§ Stored items from a collection:
━━━━━━━━━━━━━━━━
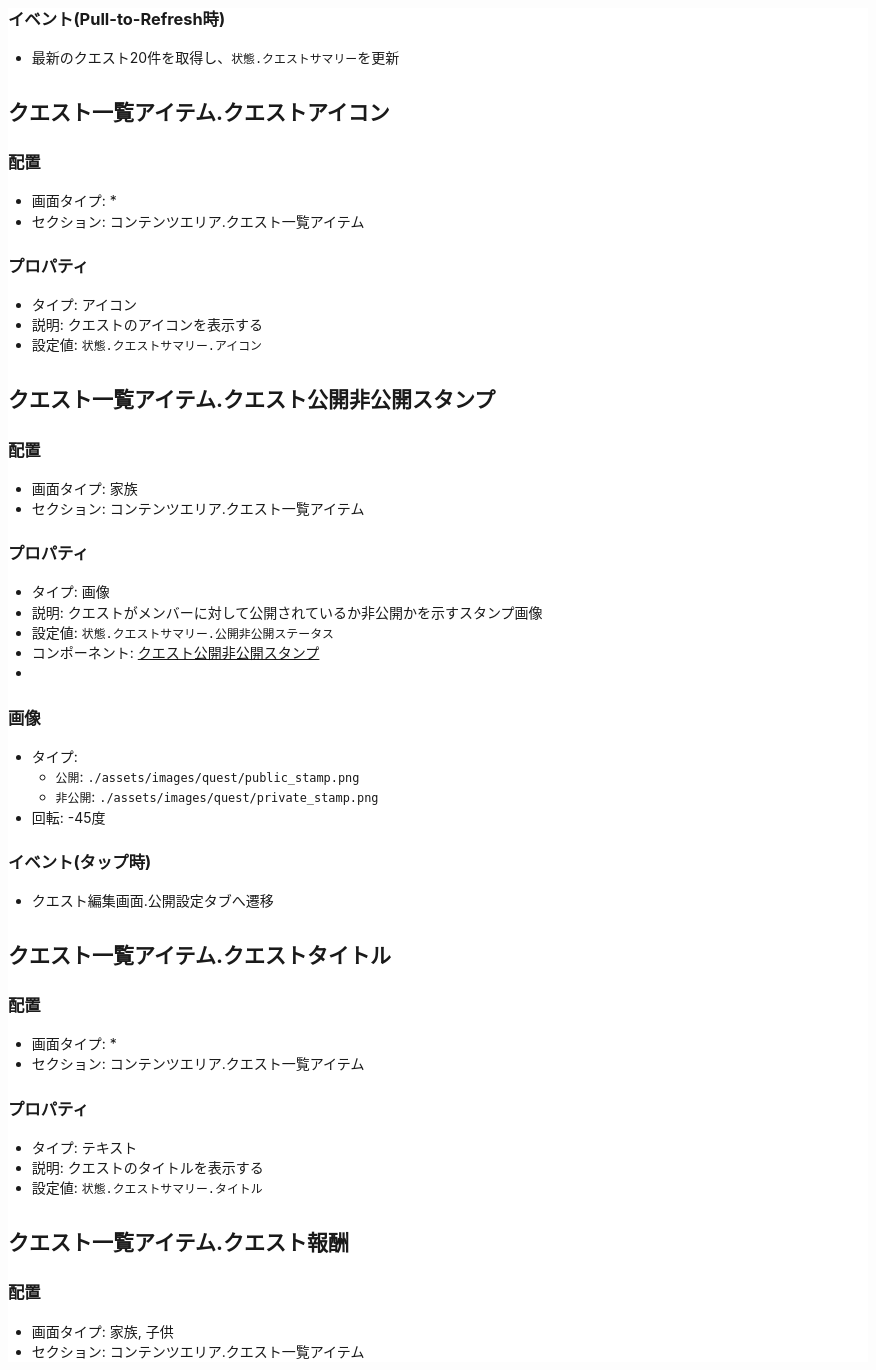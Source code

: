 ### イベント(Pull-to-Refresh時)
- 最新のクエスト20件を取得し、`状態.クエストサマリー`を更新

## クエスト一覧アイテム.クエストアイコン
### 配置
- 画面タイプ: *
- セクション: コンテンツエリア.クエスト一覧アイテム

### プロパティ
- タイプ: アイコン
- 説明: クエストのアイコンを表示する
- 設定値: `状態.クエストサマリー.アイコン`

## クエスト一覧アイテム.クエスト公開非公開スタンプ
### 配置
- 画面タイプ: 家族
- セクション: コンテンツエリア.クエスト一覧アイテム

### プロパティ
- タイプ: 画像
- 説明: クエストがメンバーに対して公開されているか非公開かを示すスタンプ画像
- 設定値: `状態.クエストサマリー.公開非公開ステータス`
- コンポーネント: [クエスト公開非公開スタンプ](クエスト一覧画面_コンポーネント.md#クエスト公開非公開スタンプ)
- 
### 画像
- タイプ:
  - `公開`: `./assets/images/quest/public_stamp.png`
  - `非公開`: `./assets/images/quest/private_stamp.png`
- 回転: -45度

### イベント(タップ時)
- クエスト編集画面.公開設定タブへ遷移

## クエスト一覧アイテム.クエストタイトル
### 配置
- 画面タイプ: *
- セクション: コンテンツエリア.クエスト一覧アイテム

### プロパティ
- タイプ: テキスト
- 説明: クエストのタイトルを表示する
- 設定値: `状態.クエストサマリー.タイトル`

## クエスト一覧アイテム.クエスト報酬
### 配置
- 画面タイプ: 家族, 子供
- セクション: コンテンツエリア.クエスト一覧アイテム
━━━━━━━━━━━━━━━━
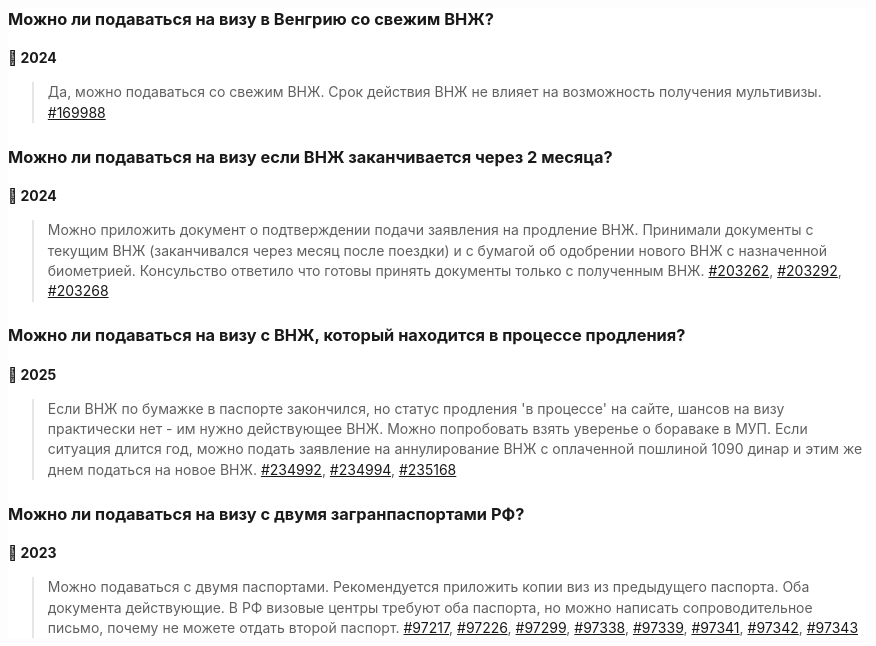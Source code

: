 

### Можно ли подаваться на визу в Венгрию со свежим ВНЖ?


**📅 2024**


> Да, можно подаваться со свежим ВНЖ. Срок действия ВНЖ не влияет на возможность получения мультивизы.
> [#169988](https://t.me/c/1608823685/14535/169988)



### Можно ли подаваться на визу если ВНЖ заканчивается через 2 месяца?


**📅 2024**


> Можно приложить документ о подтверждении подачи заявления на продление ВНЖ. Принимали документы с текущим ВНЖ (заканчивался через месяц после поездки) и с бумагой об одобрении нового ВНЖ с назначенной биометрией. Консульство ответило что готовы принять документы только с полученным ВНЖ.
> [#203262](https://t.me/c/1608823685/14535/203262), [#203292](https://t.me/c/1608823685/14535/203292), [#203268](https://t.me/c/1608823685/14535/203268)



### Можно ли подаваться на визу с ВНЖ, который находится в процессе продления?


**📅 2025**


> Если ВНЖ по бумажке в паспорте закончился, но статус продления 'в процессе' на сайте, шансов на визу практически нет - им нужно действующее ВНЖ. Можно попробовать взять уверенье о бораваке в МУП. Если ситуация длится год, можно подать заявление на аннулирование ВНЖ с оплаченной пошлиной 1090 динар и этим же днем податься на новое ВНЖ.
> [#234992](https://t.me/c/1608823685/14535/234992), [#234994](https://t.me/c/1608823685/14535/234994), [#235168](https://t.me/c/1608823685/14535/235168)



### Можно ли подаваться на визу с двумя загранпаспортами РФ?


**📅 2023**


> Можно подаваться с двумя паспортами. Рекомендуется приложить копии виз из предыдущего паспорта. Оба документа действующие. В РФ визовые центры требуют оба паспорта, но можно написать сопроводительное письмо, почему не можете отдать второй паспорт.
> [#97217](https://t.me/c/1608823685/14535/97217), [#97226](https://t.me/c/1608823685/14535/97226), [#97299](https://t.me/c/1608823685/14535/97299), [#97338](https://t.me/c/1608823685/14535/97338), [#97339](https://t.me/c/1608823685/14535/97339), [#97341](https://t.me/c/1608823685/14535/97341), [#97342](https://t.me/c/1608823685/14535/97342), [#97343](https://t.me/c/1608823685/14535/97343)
━━━━━━━━━━━━━━━━
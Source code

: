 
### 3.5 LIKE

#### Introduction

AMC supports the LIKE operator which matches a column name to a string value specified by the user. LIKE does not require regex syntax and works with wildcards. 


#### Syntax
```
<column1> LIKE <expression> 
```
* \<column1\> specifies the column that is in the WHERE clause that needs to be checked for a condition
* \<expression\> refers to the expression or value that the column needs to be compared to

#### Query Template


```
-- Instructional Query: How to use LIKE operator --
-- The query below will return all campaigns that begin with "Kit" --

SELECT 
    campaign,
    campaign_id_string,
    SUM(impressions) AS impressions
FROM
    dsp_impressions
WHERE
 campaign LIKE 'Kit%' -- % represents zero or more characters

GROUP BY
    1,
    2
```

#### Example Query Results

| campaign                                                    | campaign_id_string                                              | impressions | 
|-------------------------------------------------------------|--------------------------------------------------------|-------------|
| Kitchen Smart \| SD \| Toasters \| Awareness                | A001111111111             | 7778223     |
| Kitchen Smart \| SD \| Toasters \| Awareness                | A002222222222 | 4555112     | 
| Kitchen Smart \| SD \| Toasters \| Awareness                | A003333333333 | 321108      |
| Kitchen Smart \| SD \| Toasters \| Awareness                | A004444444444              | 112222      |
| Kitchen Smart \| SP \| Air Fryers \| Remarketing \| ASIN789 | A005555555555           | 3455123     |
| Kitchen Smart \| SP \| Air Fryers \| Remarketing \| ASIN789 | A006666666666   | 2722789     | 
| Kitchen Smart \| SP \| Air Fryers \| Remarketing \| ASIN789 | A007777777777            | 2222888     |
━━━━━━━━━━━━━━━━
§ PROBLEM STATEMENT:
Check the records above and copy each line that has the string "Remarketing".

§ RESPONSE FOR THIS EXERCISE:
| Kitchen Smart \| SP \| Air Fryers \| Remarketing \| ASIN789 | A005555555555           | 3455123     |
| Kitchen Smart \| SP \| Air Fryers \| Remarketing \| ASIN789 | A006666666666   | 2722789     | 
| Kitchen Smart \| SP \| Air Fryers \| Remarketing \| ASIN789 | A007777777777            | 2222888     |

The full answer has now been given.